Maybe fine the for the Gallery or Court. Actually quite impressive. But has John Jovic ever been into Cameron Offices, or Campbell Park? Someone should do a study on the impact of brutalist office spaces on the occupants’ mental health. Talk about dark satanic mills …

liveandletlive1:49 pm 14 Jul 24

Really!! Have you ever worked or even set foot inside Campbell Park? Pretty ugly from the outside, sure, but pretty light and airy (is that a word…) inside. My last desk there looked out over Mt Ainslie and it was anything but ‘dark satantic mills’.

HiddenDragon7:27 pm 12 Jul 24

Some of these buildings may have interesting technical aspects and features, and some may create surprising and/or pleasant spaces, but the overall look and feel is generally not so much brutal as it is dull and uninspiring.

Individually and collectively these buildings have strong echoes of dreary specimens from Britain’s post-War New Town movement, which is apt, in that the urban development of Canberra clearly took inspiration from that movement – but a look which might have been OK for people seeking new provincial lives away from blitzed old cities may not have been the very best choice for the national capital of a young nation on the other side of the world.

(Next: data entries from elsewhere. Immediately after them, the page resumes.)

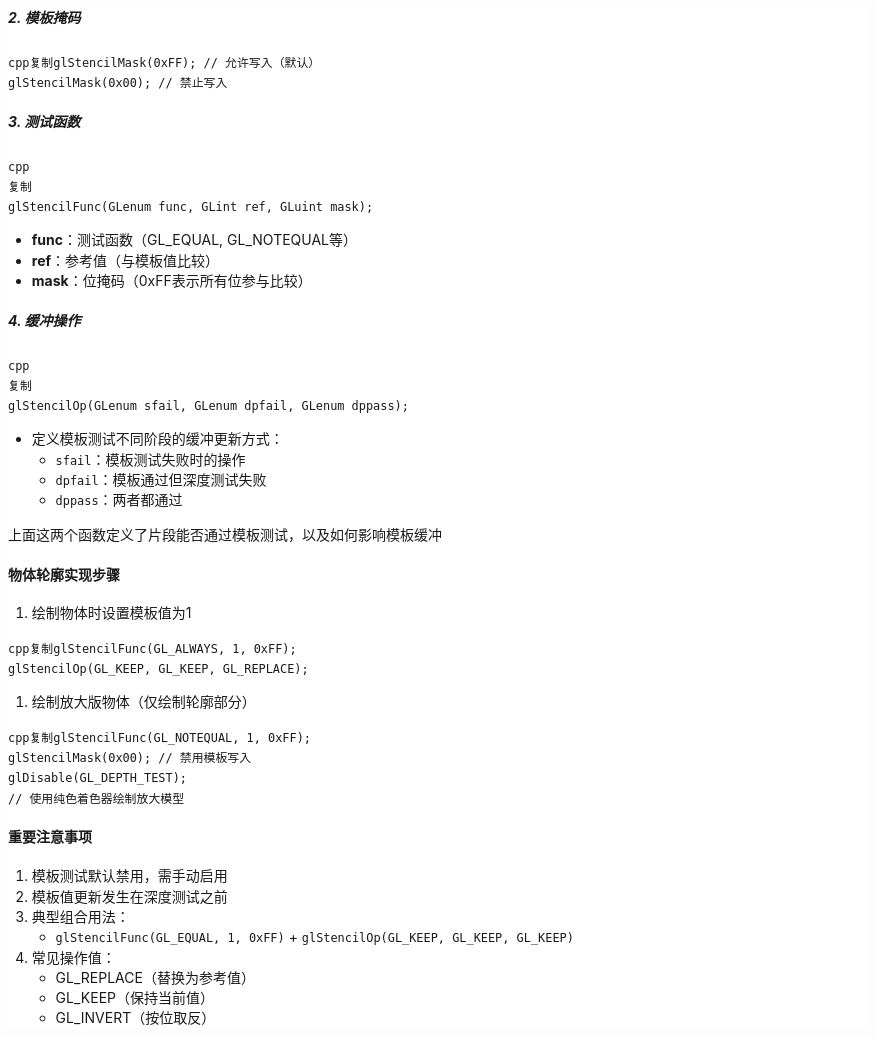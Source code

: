 ##### 2. 模板掩码

```
cpp复制glStencilMask(0xFF); // 允许写入（默认）
glStencilMask(0x00); // 禁止写入
```

##### 3. 测试函数

```
cpp
复制
glStencilFunc(GLenum func, GLint ref, GLuint mask);
```

- **func**：测试函数（GL_EQUAL, GL_NOTEQUAL等）
- **ref**：参考值（与模板值比较）
- **mask**：位掩码（0xFF表示所有位参与比较）

##### 4. 缓冲操作

```
cpp
复制
glStencilOp(GLenum sfail, GLenum dpfail, GLenum dppass);
```

- 定义模板测试不同阶段的缓冲更新方式：
  - `sfail`：模板测试失败时的操作
  - `dpfail`：模板通过但深度测试失败
  - `dppass`：两者都通过

上面这两个函数定义了片段能否通过模板测试，以及如何影响模板缓冲



#### 物体轮廓实现步骤

1. 绘制物体时设置模板值为1

```
cpp复制glStencilFunc(GL_ALWAYS, 1, 0xFF);
glStencilOp(GL_KEEP, GL_KEEP, GL_REPLACE);
```

1. 绘制放大版物体（仅绘制轮廓部分）

```
cpp复制glStencilFunc(GL_NOTEQUAL, 1, 0xFF);
glStencilMask(0x00); // 禁用模板写入
glDisable(GL_DEPTH_TEST);
// 使用纯色着色器绘制放大模型
```

#### 重要注意事项

1. 模板测试默认禁用，需手动启用
2. 模板值更新发生在深度测试之前
3. 典型组合用法：
   - `glStencilFunc(GL_EQUAL, 1, 0xFF)` + `glStencilOp(GL_KEEP, GL_KEEP, GL_KEEP)`
4. 常见操作值：
   - GL_REPLACE（替换为参考值）
   - GL_KEEP（保持当前值）
   - GL_INVERT（按位取反）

Check out Queanbeyan courthouse. That is architecture making a statement. A pity they removed the older police station as it complemented the courthouse.

Peter Graves12:38 pm 11 Jul 24

I note that both the quoted comments about the National Gallery and the High Court relate to being inside each of them. Not so much of the experiences of being outside them and experiencing the unadorned concrete of their construction and their “in yer face” sharp corners and styling. Much less the impacts of those sharp corners on the skylines.

Thery may all “all represent the style of the day”. But become so out of date, so quickly. Buildings in Canberra are much, more more than just being plonked on the ground to serve a very limited purpose.

As just one – much better – example: The National Library. Always a pleasure to look at, especially when it’s lit up at night. Like The Mint, too.